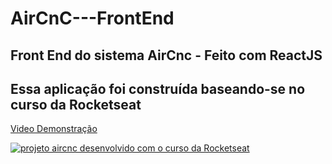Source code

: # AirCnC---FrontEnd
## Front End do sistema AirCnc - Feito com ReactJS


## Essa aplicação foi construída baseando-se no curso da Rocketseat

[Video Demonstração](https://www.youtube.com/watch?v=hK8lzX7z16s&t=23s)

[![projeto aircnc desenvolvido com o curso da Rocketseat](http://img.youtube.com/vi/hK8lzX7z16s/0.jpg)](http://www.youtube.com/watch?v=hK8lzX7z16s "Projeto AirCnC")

########################################

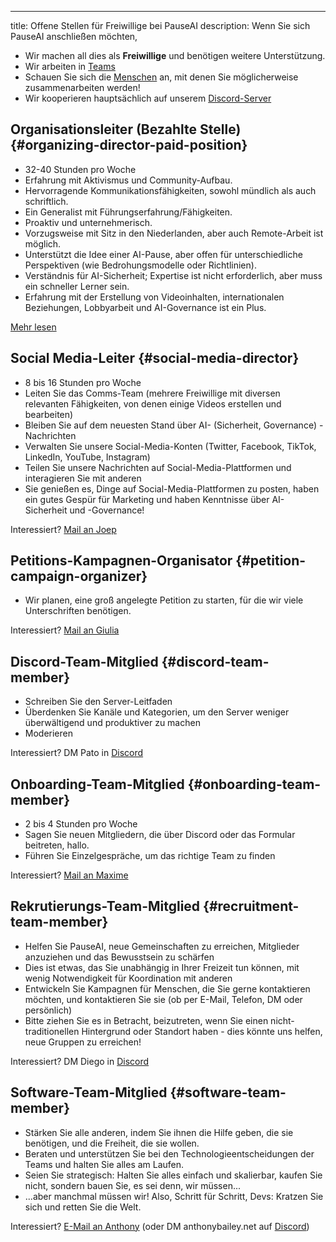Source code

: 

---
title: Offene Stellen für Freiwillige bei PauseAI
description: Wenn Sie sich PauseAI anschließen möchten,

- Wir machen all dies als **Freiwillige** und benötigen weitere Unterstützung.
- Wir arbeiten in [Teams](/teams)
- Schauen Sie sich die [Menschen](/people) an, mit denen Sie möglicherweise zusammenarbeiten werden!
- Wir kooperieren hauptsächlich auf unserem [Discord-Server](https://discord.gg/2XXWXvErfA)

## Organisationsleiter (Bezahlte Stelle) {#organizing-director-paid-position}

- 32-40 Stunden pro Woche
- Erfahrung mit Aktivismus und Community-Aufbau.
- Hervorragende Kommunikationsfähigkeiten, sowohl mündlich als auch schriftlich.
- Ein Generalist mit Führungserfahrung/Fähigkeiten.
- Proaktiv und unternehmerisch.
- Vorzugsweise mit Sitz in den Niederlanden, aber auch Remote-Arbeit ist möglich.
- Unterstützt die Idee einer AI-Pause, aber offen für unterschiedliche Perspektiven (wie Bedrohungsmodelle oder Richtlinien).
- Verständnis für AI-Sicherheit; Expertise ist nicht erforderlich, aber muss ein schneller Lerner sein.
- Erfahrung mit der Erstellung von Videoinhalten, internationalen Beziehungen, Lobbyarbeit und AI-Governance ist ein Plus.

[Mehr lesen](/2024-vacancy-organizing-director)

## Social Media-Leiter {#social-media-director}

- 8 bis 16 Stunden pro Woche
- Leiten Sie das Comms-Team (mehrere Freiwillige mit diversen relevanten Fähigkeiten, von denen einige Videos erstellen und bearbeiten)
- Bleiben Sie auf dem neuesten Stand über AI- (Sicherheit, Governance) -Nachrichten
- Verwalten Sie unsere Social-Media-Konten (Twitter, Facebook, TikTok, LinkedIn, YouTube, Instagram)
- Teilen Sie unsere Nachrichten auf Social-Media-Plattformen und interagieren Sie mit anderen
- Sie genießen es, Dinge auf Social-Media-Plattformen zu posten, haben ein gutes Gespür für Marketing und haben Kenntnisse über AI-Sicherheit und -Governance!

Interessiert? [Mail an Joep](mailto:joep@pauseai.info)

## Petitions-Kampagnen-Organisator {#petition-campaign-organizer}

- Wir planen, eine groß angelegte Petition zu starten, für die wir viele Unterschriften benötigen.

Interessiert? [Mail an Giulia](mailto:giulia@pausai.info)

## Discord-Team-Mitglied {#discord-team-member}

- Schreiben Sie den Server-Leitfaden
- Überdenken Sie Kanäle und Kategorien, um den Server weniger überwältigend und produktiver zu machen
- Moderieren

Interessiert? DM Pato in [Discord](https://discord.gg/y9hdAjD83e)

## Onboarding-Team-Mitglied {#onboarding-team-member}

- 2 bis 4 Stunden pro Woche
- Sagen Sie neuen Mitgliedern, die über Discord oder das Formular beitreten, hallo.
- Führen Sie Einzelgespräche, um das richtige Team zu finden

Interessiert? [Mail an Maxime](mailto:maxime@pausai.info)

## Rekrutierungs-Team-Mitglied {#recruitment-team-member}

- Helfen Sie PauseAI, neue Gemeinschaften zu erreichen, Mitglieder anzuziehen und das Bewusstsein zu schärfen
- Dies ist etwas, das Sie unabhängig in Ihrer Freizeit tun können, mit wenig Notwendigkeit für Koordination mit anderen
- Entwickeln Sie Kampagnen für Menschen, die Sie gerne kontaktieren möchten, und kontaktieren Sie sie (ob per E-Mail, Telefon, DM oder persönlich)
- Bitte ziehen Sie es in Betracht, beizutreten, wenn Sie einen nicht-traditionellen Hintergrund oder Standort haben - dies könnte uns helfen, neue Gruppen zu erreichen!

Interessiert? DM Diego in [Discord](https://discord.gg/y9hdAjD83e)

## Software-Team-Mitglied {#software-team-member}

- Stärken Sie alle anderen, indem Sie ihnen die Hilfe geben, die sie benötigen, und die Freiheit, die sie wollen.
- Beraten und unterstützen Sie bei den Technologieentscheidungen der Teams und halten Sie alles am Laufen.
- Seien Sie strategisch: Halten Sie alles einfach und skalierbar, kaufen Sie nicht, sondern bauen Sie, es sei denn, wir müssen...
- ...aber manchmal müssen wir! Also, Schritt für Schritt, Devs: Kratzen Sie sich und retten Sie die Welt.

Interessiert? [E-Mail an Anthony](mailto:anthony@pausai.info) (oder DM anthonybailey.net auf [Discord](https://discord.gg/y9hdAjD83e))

########################################

▶ **Your goal**: Every line holding the string "erreichen" should be copied here, so please find those lines in the data.

▶ **Result**:
- Helfen Sie PauseAI, neue Gemeinschaften zu erreichen, Mitglieder anzuziehen und das Bewusstsein zu schärfen
- Bitte ziehen Sie es in Betracht, beizutreten, wenn Sie einen nicht-traditionellen Hintergrund oder Standort haben - dies könnte uns helfen, neue Gruppen zu erreichen!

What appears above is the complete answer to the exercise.